WHAT TO WORK ON:
Omit the pictures and print exactly the lines of the listing below, starting at the first and ending at the line containing "case of general".

SOURCE DATA:
━━━━━━

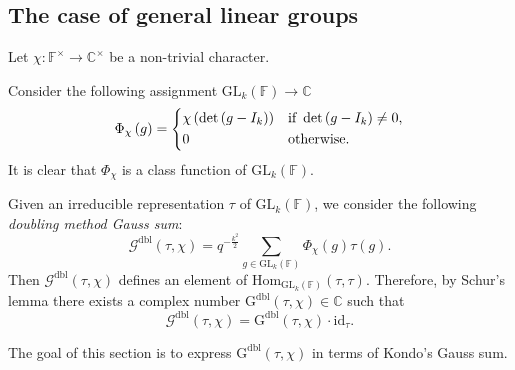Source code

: \documentclass[12pt, reqno]{amsart}
\theoremstyle{definition}
\theoremstyle{definition}
\theoremstyle{definition}
\newcommand{\cComplex}{\mathbb{C}}
\newcommand{\multiplicativegroup}[1]{#1^{\times}}
\newcommand{\Hom}{\mathrm{Hom}}
\newcommand{\idmap}{\mathrm{id}}
\newcommand{\IdentityMatrix}[1]{I_{#1}}
\newcommand{\GL}{\mathrm{GL}}
\newcommand{\finiteField}{\mathbb{F}}
\newcommand{\dblGaussSum}[2]{\mathcal{G}^{\mathrm{dbl}}\left(#1, #2\right)}
\newcommand{\dblGaussSumScalar}[2]{\mathrm{G}^{\mathrm{dbl}}\left(#1, #2\right)}
\begin{document}
\subsection{The case of general linear groups}

Let $\chi \colon \multiplicativegroup{\finiteField} \to \multiplicativegroup{\cComplex}$ be a non-trivial character.

Consider the following assignment $\GL_k\left(\finiteField\right) \to \cComplex$
$$\Phi_{\chi}\left(g\right) = \begin{dcases}
	\chi\left(\det\left(g-\IdentityMatrix{k}\right)\right) & \text{if }\det\left(g-\IdentityMatrix{k}\right) \ne 0,\\
	0 & \text{otherwise.}
\end{dcases}$$
It is clear that $\Phi_{\chi}$ is a class function of $\GL_k\left(\finiteField\right)$.

Given an irreducible representation $\tau$ of $\GL_k\left(\finiteField\right)$, we consider the following \emph{doubling method Gauss sum}:
$$\dblGaussSum{\tau}{\chi} = q^{-\frac{k^2}{2}} \sum_{g \in \GL_k\left(\finiteField\right)} \Phi_{\chi}\left(g\right) \tau\left(g\right).$$
Then $\dblGaussSum{\tau}{\chi}$ defines an element of $\Hom_{\GL_k\left(\finiteField\right)}\left(\tau, \tau\right)$. Therefore, by Schur's lemma there exists a complex number $\dblGaussSumScalar{\tau}{\chi} \in \cComplex$ such that $$\dblGaussSum{\tau}{\chi} = \dblGaussSumScalar{\tau}{\chi} \cdot \idmap_\tau.$$ 

The goal of this section is to express $\dblGaussSumScalar{\tau}{\chi}$ in terms of Kondo's Gauss sum.
\end{document}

━━━━━━

EXERCISE SOLUTION:
Source code

: \documentclass[12pt, reqno]{amsart}
\theoremstyle{definition}
\theoremstyle{definition}
\theoremstyle{definition}
\newcommand{\cComplex}{\mathbb{C}}
\newcommand{\multiplicativegroup}[1]{#1^{\times}}
\newcommand{\Hom}{\mathrm{Hom}}
\newcommand{\idmap}{\mathrm{id}}
\newcommand{\IdentityMatrix}[1]{I_{#1}}
\newcommand{\GL}{\mathrm{GL}}
\newcommand{\finiteField}{\mathbb{F}}
\newcommand{\dblGaussSum}[2]{\mathcal{G}^{\mathrm{dbl}}\left(#1, #2\right)}
\newcommand{\dblGaussSumScalar}[2]{\mathrm{G}^{\mathrm{dbl}}\left(#1, #2\right)}
\begin{document}
\subsection{The case of general linear groups}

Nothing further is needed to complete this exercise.